Union Corruption Update described this case last summer. Roland Bedwell, 57, a resident of Freeport, L.I., was the leader of a 15-man shakedown crew of ex-military men who he proudly described as “animals” and who were prepared to use any means necessary to coax area contractors into hiring workers from his union. Bedwell openly bragged about his ties to the Gambino crime family. The mob guys, he said, “take care of all the problems.” The biggest problem in Bedwell’s mind was that contractors might hire workers who didn’t belong to his union. In one case, back in 2011, his crew showed up at a bank parking lot in Queens to terrorize a nonunion asphalt paving crew. One of the thugs repeatedly slugged one of the workers until the subcontractor said that he would sign a contract with Local 175, which he thought was good just for a day. When he realized that it ran for three years, the subcontractor refused to sign, whereupon Bedwell threatened to kill him. In another case, the Bedwell crew blocked deliveries, harassed drivers and slashed tires of asphalt delivery trucks at a job site at LaGuardia Airport because the contractor had refused to sign a labor agreement.

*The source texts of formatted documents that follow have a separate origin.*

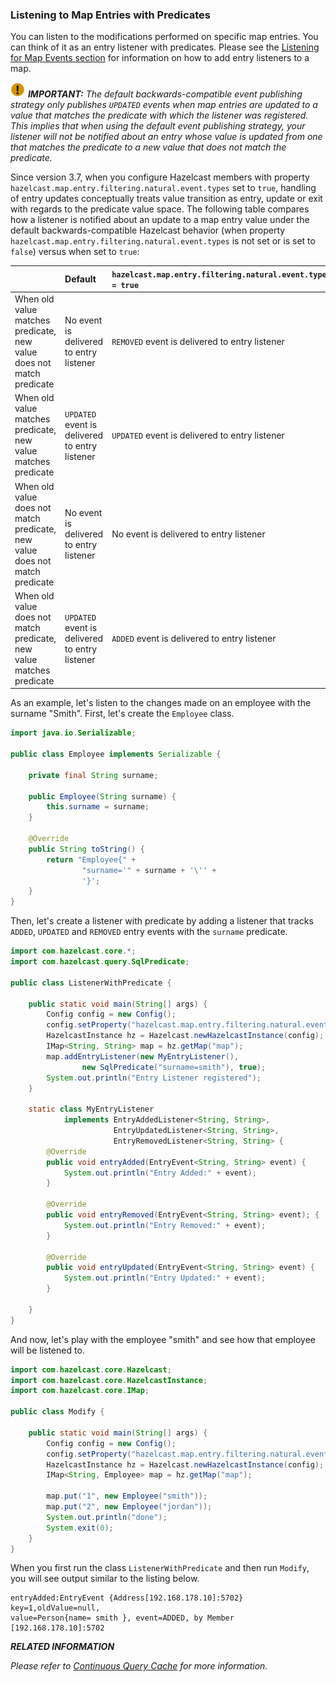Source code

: 




### Listening to Map Entries with Predicates

You can listen to the modifications performed on specific map entries. You can think of it as an entry listener with predicates. Please see the [Listening for Map Events section](#listening-for-map-events) for information on how to add entry listeners to a map.


![image](images/NoteSmall.jpg) ***IMPORTANT:*** *The default backwards-compatible event publishing strategy only publishes
`UPDATED` events when map entries are updated to a value that matches the predicate with which the listener was registered.
This implies that when using the default event publishing strategy, your listener will not be notified about an entry whose
value is updated from one that matches the predicate to a new value that does not match the predicate.*

Since version 3.7, when you configure Hazelcast members with property `hazelcast.map.entry.filtering.natural.event.types` set to `true`,
handling of entry updates conceptually treats value transition as entry, update or exit with regards to the predicate value space.
The following table compares how a listener is notified about an update to a map entry value under the default
backwards-compatible Hazelcast behavior (when property `hazelcast.map.entry.filtering.natural.event.types` is not set or is set
to `false`) versus when set to `true`:

&nbsp; | Default | `hazelcast.map.entry.filtering.natural.event.types = true`
:--------------|:---------------|:------
When old value matches predicate,<br/>new value does not match predicate | No event is delivered to entry listener | `REMOVED` event is delivered to entry listener
When old value matches predicate,<br/>new value matches predicate | `UPDATED` event is delivered to entry listener | `UPDATED` event is delivered to entry listener
When old value does not match predicate,<br/>new value does not match predicate | No event is delivered to entry listener | No event is delivered to entry listener
When old value does not match predicate,<br/>new value matches predicate | `UPDATED` event is delivered to entry listener | `ADDED` event is delivered to entry listener  


As an example, let's listen to the changes made on an employee with the surname "Smith". First, let's create the `Employee` class.

```java
import java.io.Serializable;

public class Employee implements Serializable {

    private final String surname;

    public Employee(String surname) {
        this.surname = surname;
    }

    @Override
    public String toString() {
        return "Employee{" +
                "surname='" + surname + '\'' +
                '}';
    }
}
```

Then, let's create a listener with predicate by adding a listener that tracks `ADDED`, `UPDATED` and `REMOVED` entry events with the `surname` predicate.

```java
import com.hazelcast.core.*;
import com.hazelcast.query.SqlPredicate;

public class ListenerWithPredicate {

    public static void main(String[] args) {
        Config config = new Config();
        config.setProperty("hazelcast.map.entry.filtering.natural.event.types", "true");
        HazelcastInstance hz = Hazelcast.newHazelcastInstance(config);
        IMap<String, String> map = hz.getMap("map");
        map.addEntryListener(new MyEntryListener(),
                new SqlPredicate("surname=smith"), true);
        System.out.println("Entry Listener registered");
    }

    static class MyEntryListener
            implements EntryAddedListener<String, String>,
                       EntryUpdatedListener<String, String>,
                       EntryRemovedListener<String, String> {
        @Override
        public void entryAdded(EntryEvent<String, String> event) {
            System.out.println("Entry Added:" + event);
        }

        @Override
        public void entryRemoved(EntryEvent<String, String> event); {
            System.out.println("Entry Removed:" + event);
        }

        @Override
        public void entryUpdated(EntryEvent<String, String> event) {
            System.out.println("Entry Updated:" + event);
        }
        
    }
}
```

And now, let's play with the employee "smith" and see how that employee will be listened to.

```java
import com.hazelcast.core.Hazelcast;
import com.hazelcast.core.HazelcastInstance;
import com.hazelcast.core.IMap;

public class Modify {

    public static void main(String[] args) {
        Config config = new Config();
        config.setProperty("hazelcast.map.entry.filtering.natural.event.types", "true");
        HazelcastInstance hz = Hazelcast.newHazelcastInstance(config);
        IMap<String, Employee> map = hz.getMap("map");

        map.put("1", new Employee("smith"));
        map.put("2", new Employee("jordan"));
        System.out.println("done");
        System.exit(0);
    }
}
```

When you first run the class `ListenerWithPredicate` and then run `Modify`, you will see output similar to the listing below.

```
entryAdded:EntryEvent {Address[192.168.178.10]:5702} key=1,oldValue=null,
value=Person{name= smith }, event=ADDED, by Member [192.168.178.10]:5702
```

***RELATED INFORMATION***

*Please refer to [Continuous Query Cache](#continuous-query-cache) for more information.*




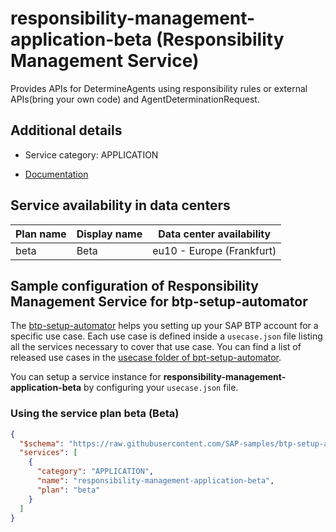 # responsibility-management-application-beta (Responsibility Management Service)

Provides APIs for DetermineAgents using responsibility rules or external APIs(bring your own code) and AgentDeterminationRequest.

## Additional details
- Service category: APPLICATION


- [Documentation](https://help.sap.com/viewer/product/DRAFT/RESPONSIBILITY_MANAGEMENT/1.0/en-US)

## Service availability in data centers

| Plan name | Display name | Data center availability  |
|------|----------------|---------------------------|
|  beta  |  Beta  | eu10 - Europe (Frankfurt)  |

## Sample configuration of **Responsibility Management Service** for btp-setup-automator

The [btp-setup-automator](https://github.com/SAP-samples/btp-setup-automator) helps you setting up your SAP BTP account for a specific use case. Each use case is defined inside a `usecase.json` file listing all the services necessary to cover that use case. You can find a list of released use cases in the [usecase folder of bpt-setup-automator](https://github.com/SAP-samples/btp-setup-automator/tree/main/usecases).

You can setup a service instance for **responsibility-management-application-beta** by configuring your `usecase.json` file.

### Using the service plan **beta** (Beta)

```json
{
  "$schema": "https://raw.githubusercontent.com/SAP-samples/btp-setup-automator/main/libs/btpsa-usecase.json",
  "services": [
    {
      "category": "APPLICATION",
      "name": "responsibility-management-application-beta",
      "plan": "beta"
    }
  ]
}
```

Law enforcement officials eventually received word of such behavior and conducted a probe. Particularly incriminating was a conversation between Bedwell and an unnamed contractor wearing a police wire in a Queens restaurant in which Bedwell explained to the individual the kind of financial pain he was prepared to inflict. Bedwell would be arrested in December 2016 and pleaded guilty in August 2017. Following sentencing last month, U.S. Attorney Richard Donoghue declared: “Unions exist to protect workers, not to serve as vehicles for extortion. This sentence sends a clear message that others who attempt to do so will suffer the same fate.”